Dataset entries:
==================================================

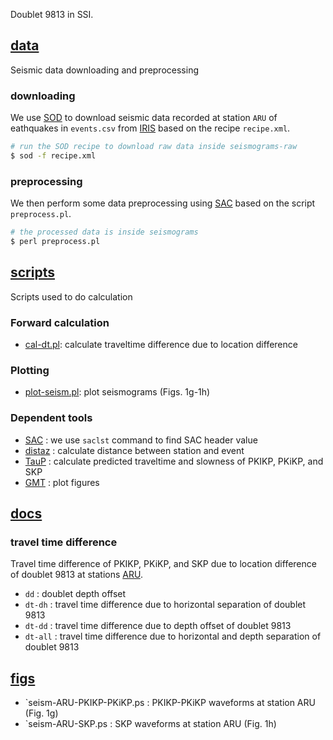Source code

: 
Doublet 9813 in SSI.

## [data](data/)

Seismic data downloading and preprocessing

### downloading

We use [SOD](http://www.seis.sc.edu/sod/) to download seismic data recorded at station `ARU` of eathquakes in `events.csv` from [IRIS](https://www.iris.edu/hq/) based on the recipe `recipe.xml`.

``` bash
# run the SOD recipe to download raw data inside seismograms-raw
$ sod -f recipe.xml
```

### preprocessing

We then perform some data preprocessing using [SAC](http://ds.iris.edu/ds/nodes/dmc/forms/sac/) based on the script `preprocess.pl`.

``` bash
# the processed data is inside seismograms
$ perl preprocess.pl
```


## [scripts](scripts/)

Scripts used to do calculation

### Forward calculation

- [cal-dt.pl](scripts/cal-dt.pl): calculate traveltime difference due to location difference


### Plotting

- [plot-seism.pl](scripts/plot-seism.pl): plot seismograms (Figs. 1g-1h)


### Dependent tools

- [SAC](http://ds.iris.edu/ds/nodes/dmc/forms/sac/) : we use `saclst` command to find SAC header value
- [distaz](http://www.seis.sc.edu/software/distaz/) : calculate distance between station and event
- [TauP](http://www.seis.sc.edu/taup/index.html) : calculate predicted traveltime and slowness of PKIKP, PKiKP, and SKP
- [GMT](https://www.generic-mapping-tools.org/) : plot figures



## [docs](docs/)

### travel time difference

Travel time difference of PKIKP, PKiKP, and SKP due to location difference of doublet 9813 at stations [ARU](ARU).

- `dd` : doublet depth offset
- `dt-dh` : travel time difference due to horizontal separation of doublet 9813
- `dt-dd` : travel time difference due to depth offset of doublet 9813
- `dt-all` : travel time difference due to horizontal and depth separation of doublet 9813



## [figs](figs/)

- `seism-ARU-PKIKP-PKiKP.ps : PKIKP-PKiKP waveforms at station ARU (Fig. 1g)
- `seism-ARU-SKP.ps : SKP waveforms at station ARU (Fig. 1h)

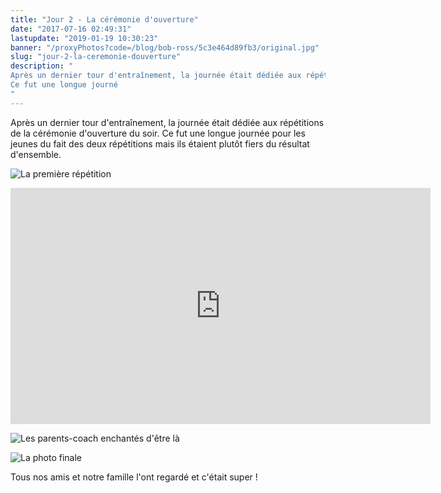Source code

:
```yaml
---
title: "Jour 2 - La cérémonie d'ouverture"
date: "2017-07-16 02:49:31"
lastupdate: "2019-01-19 10:30:23"
banner: "/proxyPhotos?code=/blog/bob-ross/5c3e464d89fb3/original.jpg"
slug: "jour-2-la-ceremonie-douverture"
description: " 
Après un dernier tour d'entraînement, la journée était dédiée aux répétitions de la cérémonie d'ouverture du soir.
Ce fut une longue journé
"
---
```

Après un dernier tour d'entraînement, la journée était dédiée aux répétitions de la cérémonie d'ouverture du soir.
Ce fut une longue journée pour les jeunes du fait des deux répétitions mais ils étaient plutôt fiers du résultat d'ensemble.

![La première répétition](/proxyPhotos?code=/blog/bob-ross/5c3e464d89fb3/50.jpg "La première répétition")

<iframe width="672" height="378" src="https://www.youtube-nocookie.com/embed/utBxOvBnlUU" frameborder="0" allow="accelerometer; autoplay; encrypted-media; gyroscope; picture-in-picture" allowfullscreen></iframe>

![Les parents-coach enchantés d'être là](/proxyPhotos?code=/blog/bob-ross/5c3e464e4060c/50.jpg "Les parents-coach enchantés d'être là")

![La photo finale](/proxyPhotos?code=/blog/bob-ross/5c3e464ecf77b/50.jpg "La photo finale")

Tous nos amis et notre famille l'ont regardé et c'était super !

==================================================

Exercise description
Copy each line in the entries above where "preprocessing" turns up.

Answer area
Seismic data downloading and preprocessing
### preprocessing
We then perform some data preprocessing using [SAC](http://ds.iris.edu/ds/nodes/dmc/forms/sac/) based on the script `preprocess.pl`.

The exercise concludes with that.